Aim of the task — The expected output is exactly the lines below, starting at the line with "Si se va a utilizar" and ending at the line with "# Sobre el conjunto de datos", both included; no other line belongs in it.

Stored data —

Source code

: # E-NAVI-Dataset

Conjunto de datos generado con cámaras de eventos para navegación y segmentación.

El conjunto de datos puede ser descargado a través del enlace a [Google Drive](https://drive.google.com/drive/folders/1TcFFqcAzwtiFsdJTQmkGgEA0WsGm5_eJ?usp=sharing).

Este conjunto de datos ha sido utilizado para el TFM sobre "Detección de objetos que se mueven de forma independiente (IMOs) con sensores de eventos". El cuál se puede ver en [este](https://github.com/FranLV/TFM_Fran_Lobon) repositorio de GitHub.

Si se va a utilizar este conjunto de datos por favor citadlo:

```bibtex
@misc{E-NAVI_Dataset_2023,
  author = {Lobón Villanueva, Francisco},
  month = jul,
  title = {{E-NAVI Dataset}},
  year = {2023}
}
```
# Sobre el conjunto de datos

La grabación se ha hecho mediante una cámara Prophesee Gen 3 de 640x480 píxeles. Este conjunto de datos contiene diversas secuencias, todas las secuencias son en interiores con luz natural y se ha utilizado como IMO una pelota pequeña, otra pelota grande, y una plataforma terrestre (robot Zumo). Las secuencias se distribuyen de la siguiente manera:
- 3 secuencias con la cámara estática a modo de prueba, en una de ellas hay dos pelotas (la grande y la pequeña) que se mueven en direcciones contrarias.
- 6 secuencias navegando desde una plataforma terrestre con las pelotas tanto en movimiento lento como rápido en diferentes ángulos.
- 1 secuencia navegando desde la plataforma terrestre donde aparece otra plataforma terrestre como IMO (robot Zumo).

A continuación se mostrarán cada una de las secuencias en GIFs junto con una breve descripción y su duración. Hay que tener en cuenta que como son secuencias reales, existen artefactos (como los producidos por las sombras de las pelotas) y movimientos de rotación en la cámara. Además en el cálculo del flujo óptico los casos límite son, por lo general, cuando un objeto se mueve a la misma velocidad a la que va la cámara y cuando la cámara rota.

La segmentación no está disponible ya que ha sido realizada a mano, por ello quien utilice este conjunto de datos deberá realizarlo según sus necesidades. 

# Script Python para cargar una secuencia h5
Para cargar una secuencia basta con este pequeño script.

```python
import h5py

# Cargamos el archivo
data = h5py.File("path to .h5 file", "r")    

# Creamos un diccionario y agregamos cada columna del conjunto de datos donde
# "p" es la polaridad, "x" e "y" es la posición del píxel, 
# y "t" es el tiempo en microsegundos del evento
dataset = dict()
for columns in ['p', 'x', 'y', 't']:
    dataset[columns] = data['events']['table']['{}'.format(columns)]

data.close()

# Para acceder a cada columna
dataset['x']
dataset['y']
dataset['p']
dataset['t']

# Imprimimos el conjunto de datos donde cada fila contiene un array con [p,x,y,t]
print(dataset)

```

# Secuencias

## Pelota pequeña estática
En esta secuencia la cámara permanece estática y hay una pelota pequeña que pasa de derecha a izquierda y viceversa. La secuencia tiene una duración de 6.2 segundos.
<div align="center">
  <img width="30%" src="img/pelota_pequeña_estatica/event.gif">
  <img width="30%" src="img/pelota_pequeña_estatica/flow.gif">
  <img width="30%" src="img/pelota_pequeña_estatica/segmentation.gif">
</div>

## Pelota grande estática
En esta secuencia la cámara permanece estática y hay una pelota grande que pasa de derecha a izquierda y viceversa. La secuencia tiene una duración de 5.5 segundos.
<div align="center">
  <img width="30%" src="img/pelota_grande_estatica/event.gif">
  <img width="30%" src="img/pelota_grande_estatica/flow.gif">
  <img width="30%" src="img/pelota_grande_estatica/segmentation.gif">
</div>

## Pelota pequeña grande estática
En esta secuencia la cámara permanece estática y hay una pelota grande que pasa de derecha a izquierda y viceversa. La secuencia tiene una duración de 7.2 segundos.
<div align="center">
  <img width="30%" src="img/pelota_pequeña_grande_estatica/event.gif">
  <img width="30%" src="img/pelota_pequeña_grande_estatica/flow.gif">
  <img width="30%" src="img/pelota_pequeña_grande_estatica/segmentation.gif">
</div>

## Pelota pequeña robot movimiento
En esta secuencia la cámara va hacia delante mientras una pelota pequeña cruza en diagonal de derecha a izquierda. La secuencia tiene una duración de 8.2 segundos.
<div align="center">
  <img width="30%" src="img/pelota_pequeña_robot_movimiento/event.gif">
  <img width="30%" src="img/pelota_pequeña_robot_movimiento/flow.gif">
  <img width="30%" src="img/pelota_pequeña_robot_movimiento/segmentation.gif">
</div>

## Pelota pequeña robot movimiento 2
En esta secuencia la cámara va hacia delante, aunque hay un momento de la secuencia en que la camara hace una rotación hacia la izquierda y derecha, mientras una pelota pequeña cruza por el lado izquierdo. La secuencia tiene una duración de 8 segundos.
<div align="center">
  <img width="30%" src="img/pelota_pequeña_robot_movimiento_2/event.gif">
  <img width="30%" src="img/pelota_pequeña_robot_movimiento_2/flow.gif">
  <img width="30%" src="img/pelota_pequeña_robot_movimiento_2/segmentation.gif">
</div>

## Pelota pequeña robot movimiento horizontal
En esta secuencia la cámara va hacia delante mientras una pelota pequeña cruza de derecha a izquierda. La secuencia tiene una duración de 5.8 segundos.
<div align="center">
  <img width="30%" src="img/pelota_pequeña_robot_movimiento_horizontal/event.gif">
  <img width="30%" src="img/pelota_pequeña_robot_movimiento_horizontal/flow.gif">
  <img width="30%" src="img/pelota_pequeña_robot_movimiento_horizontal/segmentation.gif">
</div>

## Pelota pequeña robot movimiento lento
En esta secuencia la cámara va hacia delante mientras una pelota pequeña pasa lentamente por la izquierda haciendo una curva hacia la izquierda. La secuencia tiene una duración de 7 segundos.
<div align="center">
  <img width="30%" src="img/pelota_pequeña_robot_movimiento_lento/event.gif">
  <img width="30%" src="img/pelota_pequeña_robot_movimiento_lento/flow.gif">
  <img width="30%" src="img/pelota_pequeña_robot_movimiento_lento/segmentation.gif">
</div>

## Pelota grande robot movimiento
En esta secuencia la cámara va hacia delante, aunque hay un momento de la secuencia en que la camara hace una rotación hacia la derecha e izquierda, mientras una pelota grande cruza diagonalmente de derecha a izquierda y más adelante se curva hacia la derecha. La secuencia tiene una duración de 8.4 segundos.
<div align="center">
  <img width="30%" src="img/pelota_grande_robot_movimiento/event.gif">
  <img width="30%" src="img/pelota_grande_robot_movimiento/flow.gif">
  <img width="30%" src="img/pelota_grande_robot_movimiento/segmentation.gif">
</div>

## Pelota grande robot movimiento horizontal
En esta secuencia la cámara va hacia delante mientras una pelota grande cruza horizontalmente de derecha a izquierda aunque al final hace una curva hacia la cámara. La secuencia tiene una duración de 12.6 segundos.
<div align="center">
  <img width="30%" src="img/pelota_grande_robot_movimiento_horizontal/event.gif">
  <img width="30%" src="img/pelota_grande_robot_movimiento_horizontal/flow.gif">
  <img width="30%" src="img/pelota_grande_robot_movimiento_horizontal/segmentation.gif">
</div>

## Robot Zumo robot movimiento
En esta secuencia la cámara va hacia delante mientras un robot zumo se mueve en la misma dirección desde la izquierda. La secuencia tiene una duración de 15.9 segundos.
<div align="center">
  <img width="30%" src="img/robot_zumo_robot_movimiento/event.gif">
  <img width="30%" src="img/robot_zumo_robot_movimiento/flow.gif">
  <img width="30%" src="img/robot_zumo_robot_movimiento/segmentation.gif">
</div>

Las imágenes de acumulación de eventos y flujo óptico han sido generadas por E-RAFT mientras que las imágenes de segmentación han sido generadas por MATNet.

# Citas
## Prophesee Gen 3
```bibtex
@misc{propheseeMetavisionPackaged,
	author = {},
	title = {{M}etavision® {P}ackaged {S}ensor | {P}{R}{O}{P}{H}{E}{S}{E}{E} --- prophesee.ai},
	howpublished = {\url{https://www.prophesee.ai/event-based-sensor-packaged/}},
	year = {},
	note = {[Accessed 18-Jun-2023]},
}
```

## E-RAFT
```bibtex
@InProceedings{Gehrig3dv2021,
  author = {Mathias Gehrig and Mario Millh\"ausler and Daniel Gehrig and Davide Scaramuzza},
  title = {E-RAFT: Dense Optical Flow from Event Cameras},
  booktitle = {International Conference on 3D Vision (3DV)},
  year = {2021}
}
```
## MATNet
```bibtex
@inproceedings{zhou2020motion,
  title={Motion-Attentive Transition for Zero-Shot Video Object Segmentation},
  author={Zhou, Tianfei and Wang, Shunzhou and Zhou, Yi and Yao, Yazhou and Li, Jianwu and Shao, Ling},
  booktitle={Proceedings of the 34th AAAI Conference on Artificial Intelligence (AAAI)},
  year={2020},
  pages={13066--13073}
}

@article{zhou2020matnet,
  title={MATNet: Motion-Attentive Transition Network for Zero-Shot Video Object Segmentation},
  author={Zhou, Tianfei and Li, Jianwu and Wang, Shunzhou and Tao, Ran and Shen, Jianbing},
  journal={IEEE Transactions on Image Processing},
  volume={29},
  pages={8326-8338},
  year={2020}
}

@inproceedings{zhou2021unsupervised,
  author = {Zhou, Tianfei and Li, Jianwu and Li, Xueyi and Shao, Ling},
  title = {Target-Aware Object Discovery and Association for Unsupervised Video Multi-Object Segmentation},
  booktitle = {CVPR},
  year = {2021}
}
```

Solution to the exercise —
Si se va a utilizar este conjunto de datos por favor citadlo:

```bibtex
@misc{E-NAVI_Dataset_2023,
  author = {Lobón Villanueva, Francisco},
  month = jul,
  title = {{E-NAVI Dataset}},
  year = {2023}
}
```
# Sobre el conjunto de datos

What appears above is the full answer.